_PROBLEM DETAILS_.
From the first line below to the last, reproduce the material exactly and leave out the images.

_PROVIDED RECORDS_.
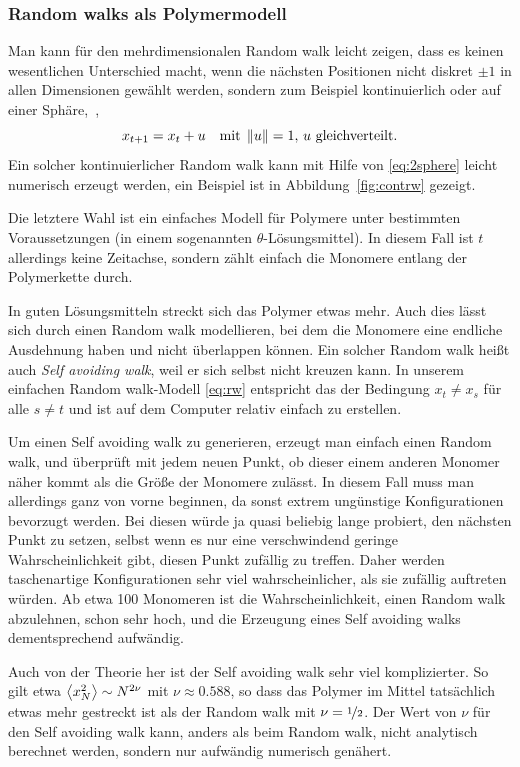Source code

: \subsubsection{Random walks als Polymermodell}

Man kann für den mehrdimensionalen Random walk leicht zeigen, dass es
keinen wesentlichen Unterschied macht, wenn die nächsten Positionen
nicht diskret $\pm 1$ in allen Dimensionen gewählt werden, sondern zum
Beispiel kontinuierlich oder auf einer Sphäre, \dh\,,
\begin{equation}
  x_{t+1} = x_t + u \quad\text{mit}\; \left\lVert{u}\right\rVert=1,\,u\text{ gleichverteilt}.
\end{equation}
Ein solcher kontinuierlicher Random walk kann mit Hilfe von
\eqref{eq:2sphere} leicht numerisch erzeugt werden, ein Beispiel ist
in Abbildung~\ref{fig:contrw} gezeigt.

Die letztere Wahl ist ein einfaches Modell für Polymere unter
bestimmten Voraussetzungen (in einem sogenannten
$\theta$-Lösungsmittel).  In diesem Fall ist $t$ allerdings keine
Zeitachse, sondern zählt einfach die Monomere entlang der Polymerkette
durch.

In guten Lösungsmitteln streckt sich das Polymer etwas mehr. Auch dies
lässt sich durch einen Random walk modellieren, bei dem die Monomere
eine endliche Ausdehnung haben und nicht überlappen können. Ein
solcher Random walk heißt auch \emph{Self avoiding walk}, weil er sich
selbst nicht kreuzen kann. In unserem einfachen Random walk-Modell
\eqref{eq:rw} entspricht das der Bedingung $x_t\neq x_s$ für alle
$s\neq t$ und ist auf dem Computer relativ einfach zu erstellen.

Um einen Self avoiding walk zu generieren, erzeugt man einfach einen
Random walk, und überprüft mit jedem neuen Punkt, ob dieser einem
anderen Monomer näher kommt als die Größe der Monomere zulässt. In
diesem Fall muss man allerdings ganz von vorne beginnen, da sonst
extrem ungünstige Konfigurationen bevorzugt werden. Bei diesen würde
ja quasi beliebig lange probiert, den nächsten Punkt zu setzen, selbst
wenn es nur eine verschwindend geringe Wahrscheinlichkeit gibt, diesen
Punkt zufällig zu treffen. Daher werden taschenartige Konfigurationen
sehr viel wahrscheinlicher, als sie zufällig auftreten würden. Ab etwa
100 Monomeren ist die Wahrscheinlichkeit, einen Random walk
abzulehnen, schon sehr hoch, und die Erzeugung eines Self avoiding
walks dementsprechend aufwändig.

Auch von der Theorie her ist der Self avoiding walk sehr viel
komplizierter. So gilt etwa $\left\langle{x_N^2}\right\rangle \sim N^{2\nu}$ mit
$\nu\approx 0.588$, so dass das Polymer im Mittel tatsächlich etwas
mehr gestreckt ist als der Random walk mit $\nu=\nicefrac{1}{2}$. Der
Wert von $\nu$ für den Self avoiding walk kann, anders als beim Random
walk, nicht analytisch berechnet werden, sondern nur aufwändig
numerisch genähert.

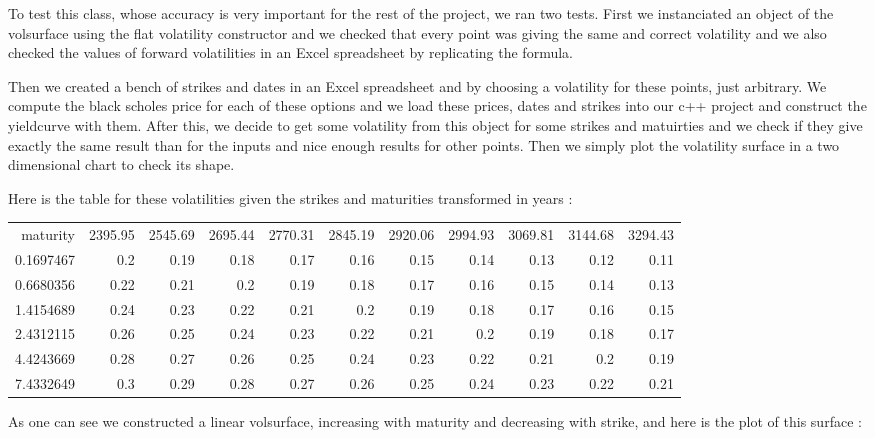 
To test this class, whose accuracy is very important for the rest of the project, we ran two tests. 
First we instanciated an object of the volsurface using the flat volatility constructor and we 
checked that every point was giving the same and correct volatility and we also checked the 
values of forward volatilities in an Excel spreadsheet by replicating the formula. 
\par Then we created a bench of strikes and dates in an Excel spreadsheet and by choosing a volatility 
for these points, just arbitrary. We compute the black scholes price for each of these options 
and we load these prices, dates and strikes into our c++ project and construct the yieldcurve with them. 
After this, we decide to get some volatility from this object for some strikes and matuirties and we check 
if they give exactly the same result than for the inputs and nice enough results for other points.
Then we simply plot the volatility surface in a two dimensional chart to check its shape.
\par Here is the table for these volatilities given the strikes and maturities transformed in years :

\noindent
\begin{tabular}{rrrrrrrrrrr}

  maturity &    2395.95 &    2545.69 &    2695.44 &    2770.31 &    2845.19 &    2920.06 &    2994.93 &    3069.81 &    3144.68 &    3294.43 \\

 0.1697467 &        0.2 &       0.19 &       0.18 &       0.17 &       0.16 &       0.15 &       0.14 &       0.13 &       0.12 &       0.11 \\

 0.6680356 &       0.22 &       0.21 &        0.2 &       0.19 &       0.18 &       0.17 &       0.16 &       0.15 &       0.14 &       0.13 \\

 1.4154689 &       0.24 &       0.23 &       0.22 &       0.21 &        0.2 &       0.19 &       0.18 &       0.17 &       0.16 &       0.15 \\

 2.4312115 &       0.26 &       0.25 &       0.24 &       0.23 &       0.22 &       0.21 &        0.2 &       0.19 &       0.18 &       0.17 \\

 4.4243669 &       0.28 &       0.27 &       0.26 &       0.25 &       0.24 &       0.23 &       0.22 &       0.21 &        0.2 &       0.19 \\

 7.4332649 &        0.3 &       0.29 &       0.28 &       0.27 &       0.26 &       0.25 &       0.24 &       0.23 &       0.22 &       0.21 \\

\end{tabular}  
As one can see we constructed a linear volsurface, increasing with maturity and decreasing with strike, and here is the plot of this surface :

_SOLUTION BELOW_.
Source code

: \subsubsection{Random walks als Polymermodell}

Man kann für den mehrdimensionalen Random walk leicht zeigen, dass es
keinen wesentlichen Unterschied macht, wenn die nächsten Positionen
nicht diskret $\pm 1$ in allen Dimensionen gewählt werden, sondern zum
Beispiel kontinuierlich oder auf einer Sphäre, \dh\,,
\begin{equation}
  x_{t+1} = x_t + u \quad\text{mit}\; \left\lVert{u}\right\rVert=1,\,u\text{ gleichverteilt}.
\end{equation}
Ein solcher kontinuierlicher Random walk kann mit Hilfe von
\eqref{eq:2sphere} leicht numerisch erzeugt werden, ein Beispiel ist
in Abbildung~\ref{fig:contrw} gezeigt.

Die letztere Wahl ist ein einfaches Modell für Polymere unter
bestimmten Voraussetzungen (in einem sogenannten
$\theta$-Lösungsmittel).  In diesem Fall ist $t$ allerdings keine
Zeitachse, sondern zählt einfach die Monomere entlang der Polymerkette
durch.

In guten Lösungsmitteln streckt sich das Polymer etwas mehr. Auch dies
lässt sich durch einen Random walk modellieren, bei dem die Monomere
eine endliche Ausdehnung haben und nicht überlappen können. Ein
solcher Random walk heißt auch \emph{Self avoiding walk}, weil er sich
selbst nicht kreuzen kann. In unserem einfachen Random walk-Modell
\eqref{eq:rw} entspricht das der Bedingung $x_t\neq x_s$ für alle
$s\neq t$ und ist auf dem Computer relativ einfach zu erstellen.

Um einen Self avoiding walk zu generieren, erzeugt man einfach einen
Random walk, und überprüft mit jedem neuen Punkt, ob dieser einem
anderen Monomer näher kommt als die Größe der Monomere zulässt. In
diesem Fall muss man allerdings ganz von vorne beginnen, da sonst
extrem ungünstige Konfigurationen bevorzugt werden. Bei diesen würde
ja quasi beliebig lange probiert, den nächsten Punkt zu setzen, selbst
wenn es nur eine verschwindend geringe Wahrscheinlichkeit gibt, diesen
Punkt zufällig zu treffen. Daher werden taschenartige Konfigurationen
sehr viel wahrscheinlicher, als sie zufällig auftreten würden. Ab etwa
100 Monomeren ist die Wahrscheinlichkeit, einen Random walk
abzulehnen, schon sehr hoch, und die Erzeugung eines Self avoiding
walks dementsprechend aufwändig.

Auch von der Theorie her ist der Self avoiding walk sehr viel
komplizierter. So gilt etwa $\left\langle{x_N^2}\right\rangle \sim N^{2\nu}$ mit
$\nu\approx 0.588$, so dass das Polymer im Mittel tatsächlich etwas
mehr gestreckt ist als der Random walk mit $\nu=\nicefrac{1}{2}$. Der
Wert von $\nu$ für den Self avoiding walk kann, anders als beim Random
walk, nicht analytisch berechnet werden, sondern nur aufwändig
numerisch genähert.

To test this class, whose accuracy is very important for the rest of the project, we ran two tests. 
First we instanciated an object of the volsurface using the flat volatility constructor and we 
checked that every point was giving the same and correct volatility and we also checked the 
values of forward volatilities in an Excel spreadsheet by replicating the formula. 
\par Then we created a bench of strikes and dates in an Excel spreadsheet and by choosing a volatility 
for these points, just arbitrary. We compute the black scholes price for each of these options 
and we load these prices, dates and strikes into our c++ project and construct the yieldcurve with them. 
After this, we decide to get some volatility from this object for some strikes and matuirties and we check 
if they give exactly the same result than for the inputs and nice enough results for other points.
Then we simply plot the volatility surface in a two dimensional chart to check its shape.
\par Here is the table for these volatilities given the strikes and maturities transformed in years :

\noindent
\begin{tabular}{rrrrrrrrrrr}

  maturity &    2395.95 &    2545.69 &    2695.44 &    2770.31 &    2845.19 &    2920.06 &    2994.93 &    3069.81 &    3144.68 &    3294.43 \\

 0.1697467 &        0.2 &       0.19 &       0.18 &       0.17 &       0.16 &       0.15 &       0.14 &       0.13 &       0.12 &       0.11 \\

 0.6680356 &       0.22 &       0.21 &        0.2 &       0.19 &       0.18 &       0.17 &       0.16 &       0.15 &       0.14 &       0.13 \\

 1.4154689 &       0.24 &       0.23 &       0.22 &       0.21 &        0.2 &       0.19 &       0.18 &       0.17 &       0.16 &       0.15 \\

 2.4312115 &       0.26 &       0.25 &       0.24 &       0.23 &       0.22 &       0.21 &        0.2 &       0.19 &       0.18 &       0.17 \\

 4.4243669 &       0.28 &       0.27 &       0.26 &       0.25 &       0.24 &       0.23 &       0.22 &       0.21 &        0.2 &       0.19 \\

 7.4332649 &        0.3 &       0.29 &       0.28 &       0.27 &       0.26 &       0.25 &       0.24 &       0.23 &       0.22 &       0.21 \\

\end{tabular}  
As one can see we constructed a linear volsurface, increasing with maturity and decreasing with strike, and here is the plot of this surface :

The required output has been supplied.